The third edition of the European Film Festival in Macau organized by the Alliance Française de Macao (AF), in collaboration with several French and local institutions opened on October 17 and will close tomorrow.
The festival was last held in Macau in 2014 and this year it has taken a different form, providing more than just screenings. The aim of the new format was to give the educational side of international films a highlighted importance, as explained to the Times AF’s director Xavier Garnier.
“We had this idea of organizing not only screenings but also inviting some [film] directors to teach about cinema and do some workshops,” Garnier mentioned, explaining that the idea comes directly from the French festival “Premiers Plans”, held in d’Angers, is already on its way to its 29th edition next January. The French festival incorporates seminars and workshops on the topic of how to shoot a movie. These workshops are intended to engage a young generation of potential filmmakers
For this edition, the organizers invited, among others, French film director Marianne Tardieu. Her movie “Qui Vive” (“Who Lives”) was screened and she held a seminar and a two-day workshop targeting MUST’s phD students. Professor Xu Feng, from the Drama Academy in Beijing and an expert on French movies in China joined her in presenting the seminar.
“It makes sense for us as AF [to have this educational side] because we support culture promotion but we are also an education institution,” Garnier said expressing hopes that in the near future “we can send some students to France [to study cinema],” in a possible partnership with MUST.
The idea to bring the French and European style movies is to introduce people to reflect on other topics, other ideas and different ways to “tell stories,” as mentioned to the Times by Xu Feng, who has provided analysis on film style and film narrative throughout the festival.
“It is very interesting for the students. This morning [yesterday] I taught about the French film system and how that system helped the national cinema and art cinema. Students have different perceptions, many of them had never heard of that system even, others are well aware and know about it,” Prof Xu said, adding, “opportunities like this will give them more and different experiences that are fruitful.”
In Xu’s opinion, the contact of the students with this kind of European film promotes “very touching experiences of real life. These films appeal a lot to people’s minds and emotions and I think they will be somehow marked by this experience.”

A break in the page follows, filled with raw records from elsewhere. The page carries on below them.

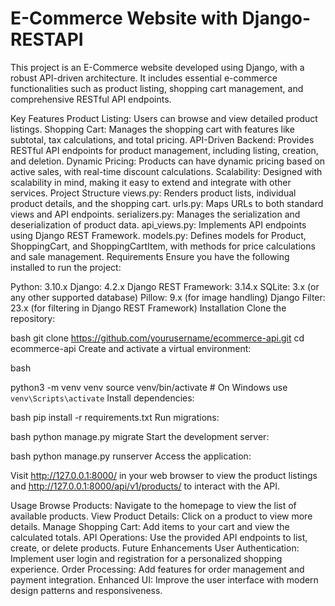 # E-Commerce Website with Django-RESTAPI 

This project is an E-Commerce website developed using Django, with a robust API-driven architecture. It includes essential e-commerce functionalities such as product listing, shopping cart management, and comprehensive RESTful API endpoints.

Key Features
Product Listing: Users can browse and view detailed product listings.
Shopping Cart: Manages the shopping cart with features like subtotal, tax calculations, and total pricing.
API-Driven Backend: Provides RESTful API endpoints for product management, including listing, creation, and deletion.
Dynamic Pricing: Products can have dynamic pricing based on active sales, with real-time discount calculations.
Scalability: Designed with scalability in mind, making it easy to extend and integrate with other services.
Project Structure
views.py: Renders product lists, individual product details, and the shopping cart.
urls.py: Maps URLs to both standard views and API endpoints.
serializers.py: Manages the serialization and deserialization of product data.
api_views.py: Implements API endpoints using Django REST Framework.
models.py: Defines models for Product, ShoppingCart, and ShoppingCartItem, with methods for price calculations and sale management.
Requirements
Ensure you have the following installed to run the project:

Python: 3.10.x
Django: 4.2.x
Django REST Framework: 3.14.x
SQLite: 3.x (or any other supported database)
Pillow: 9.x (for image handling)
Django Filter: 23.x (for filtering in Django REST Framework)
Installation
Clone the repository:

bash
git clone https://github.com/yourusername/ecommerce-api.git
cd ecommerce-api
Create and activate a virtual environment:

bash

python3 -m venv venv
source venv/bin/activate  # On Windows use `venv\Scripts\activate`
Install dependencies:

bash
pip install -r requirements.txt
Run migrations:

bash
python manage.py migrate
Start the development server:

bash
python manage.py runserver
Access the application:

Visit http://127.0.0.1:8000/ in your web browser to view the product listings and http://127.0.0.1:8000/api/v1/products/ to interact with the API.

Usage
Browse Products: Navigate to the homepage to view the list of available products.
View Product Details: Click on a product to view more details.
Manage Shopping Cart: Add items to your cart and view the calculated totals.
API Operations: Use the provided API endpoints to list, create, or delete products.
Future Enhancements
User Authentication: Implement user login and registration for a personalized shopping experience.
Order Processing: Add features for order management and payment integration.
Enhanced UI: Improve the user interface with modern design patterns and responsiveness.
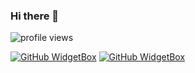 ### Hi there 👋

![profile views](https://komarev.com/ghpvc/?username=iProB1&style=flat-square)

[![GitHub WidgetBox](https://github-widgetbox.vercel.app/api/profile?username=iprob1&data=followers,repositories,stars)](https://github.com/Jurredr/github-widgetbox)
[![GitHub WidgetBox](https://github-widgetbox.vercel.app/api/skills?names=cplusplus,lua)](https://github.com/Jurredr/github-widgetbox)
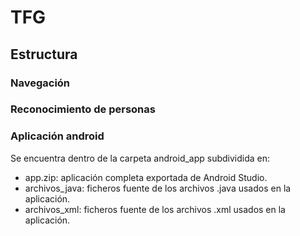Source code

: # TFG
## Estructura
### Navegación
### Reconocimiento de personas
### Aplicación android
Se encuentra dentro de la carpeta android_app subdividida en:
  - app.zip: aplicación completa exportada de Android Studio.
  - archivos_java: ficheros fuente de los archivos .java usados en la aplicación.
  - archivos_xml: ficheros fuente de los archivos .xml usados en la aplicación.
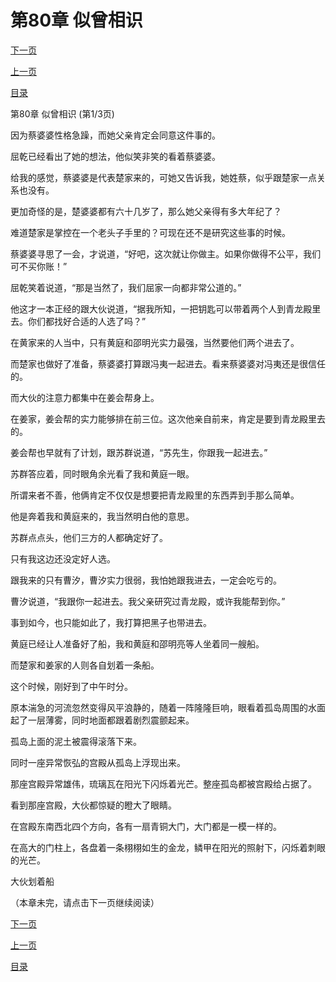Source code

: <h1>第80章   似曾相识</h1>
            <div><p><a href="./0238_%E7%AC%AC80%E7%AB%A0_%E4%BC%BC%E6%9B%BE%E7%9B%B8%E8%AF%86.md">下一页</a></p><p><a href="./0236_%E7%AC%AC79%E7%AB%A0_%E5%BF%83%E6%80%80%E9%AC%BC%E8%83%8E.md">上一页</a></p><p><a href="../">目录</a></p></div>
            <div><p>第80章   似曾相识 (第1/3页)</p><p>因为蔡婆婆性格急躁，而她父亲肯定会同意这件事的。</p><p>屈乾已经看出了她的想法，他似笑非笑的看着蔡婆婆。</p><p>给我的感觉，蔡婆婆是代表楚家来的，可她又告诉我，她姓蔡，似乎跟楚家一点关系也没有。</p><p>更加奇怪的是，楚婆婆都有六十几岁了，那么她父亲得有多大年纪了？</p><p>难道楚家是掌控在一个老头子手里的？可现在还不是研究这些事的时候。</p><p>蔡婆婆寻思了一会，才说道，“好吧，这次就让你做主。如果你做得不公平，我们可不买你账！”</p><p>屈乾笑着说道，“那是当然了，我们屈家一向都非常公道的。”</p><p>他这才一本正经的跟大伙说道，“据我所知，一把钥匙可以带着两个人到青龙殿里去。你们都找好合适的人选了吗？”</p><p>在黄家来的人当中，只有黄庭和邵明光实力最强，当然要他们两个进去了。</p><p>而楚家也做好了准备，蔡婆婆打算跟冯夷一起进去。看来蔡婆婆对冯夷还是很信任的。</p><p>而大伙的注意力都集中在姜会帮身上。</p><p>在姜家，姜会帮的实力能够排在前三位。这次他亲自前来，肯定是要到青龙殿里去的。</p><p>姜会帮也早就有了计划，跟苏群说道，“苏先生，你跟我一起进去。”</p><p>苏群答应着，同时眼角余光看了我和黄庭一眼。</p><p>所谓来者不善，他俩肯定不仅仅是想要把青龙殿里的东西弄到手那么简单。</p><p>他是奔着我和黄庭来的，我当然明白他的意思。</p><p>苏群点点头，他们三方的人都确定好了。</p><p>只有我这边还没定好人选。</p><p>跟我来的只有曹汐，曹汐实力很弱，我怕她跟我进去，一定会吃亏的。</p><p>曹汐说道，“我跟你一起进去。我父亲研究过青龙殿，或许我能帮到你。”</p><p>事到如今，也只能如此了，我打算把黑子也带进去。</p><p>黄庭已经让人准备好了船，我和黄庭和邵明亮等人坐着同一艘船。</p><p>而楚家和姜家的人则各自划着一条船。</p><p>这个时候，刚好到了中午时分。</p><p>原本湍急的河流忽然变得风平浪静的，随着一阵隆隆巨响，眼看着孤岛周围的水面起了一层薄雾，同时地面都跟着剧烈震颤起来。</p><p>孤岛上面的泥土被震得滚落下来。</p><p>同时一座异常恢弘的宫殿从孤岛上浮现出来。</p><p>那座宫殿异常雄伟，琉璃瓦在阳光下闪烁着光芒。整座孤岛都被宫殿给占据了。</p><p>看到那座宫殿，大伙都惊疑的瞪大了眼睛。</p><p>在宫殿东南西北四个方向，各有一扇青铜大门，大门都是一模一样的。</p><p>在高大的门柱上，各盘着一条栩栩如生的金龙，鳞甲在阳光的照射下，闪烁着刺眼的光芒。</p><p>大伙划着船</p><p>（本章未完，请点击下一页继续阅读）</p></div>
            <div><p><a href="./0238_%E7%AC%AC80%E7%AB%A0_%E4%BC%BC%E6%9B%BE%E7%9B%B8%E8%AF%86.md">下一页</a></p><p><a href="./0236_%E7%AC%AC79%E7%AB%A0_%E5%BF%83%E6%80%80%E9%AC%BC%E8%83%8E.md">上一页</a></p><p><a href="../">目录</a></p></div>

The AF are responsible for the promotion of French culture and for educating audiences around the world about the evolution of French movies, starting from the “New Wave” era that made French cinema known worldwide.
Marianne Tardieu told the Times that the experience of showing her movie to Macau students was surprising.
“For a lot of them [students] that was the first French movie that they ever seen so they were a bit surprised by my way of telling stories and by the way I take my time to show ordinary people in their lives,” she said. “I think they were also a bit surprised by the movie addressing a lot of social situations, namely they wanted to know how it would be possible to find money [sponsors] to tell this kind of stories because they found that is not so easy here.”
The director noted that the students were very interested and focused on learning techniques and styles from the French tradition. According to Tardieu they noted characteristic aspects “things like the rhythm and the way of highlighting the lives of young people, poor people or people living in the shadow.”
“Although it sounds a bit cliché watching movies done by other people from other cultures no matter which always opens our mind, different points-of-view always creates richness,” Tardieu remarked.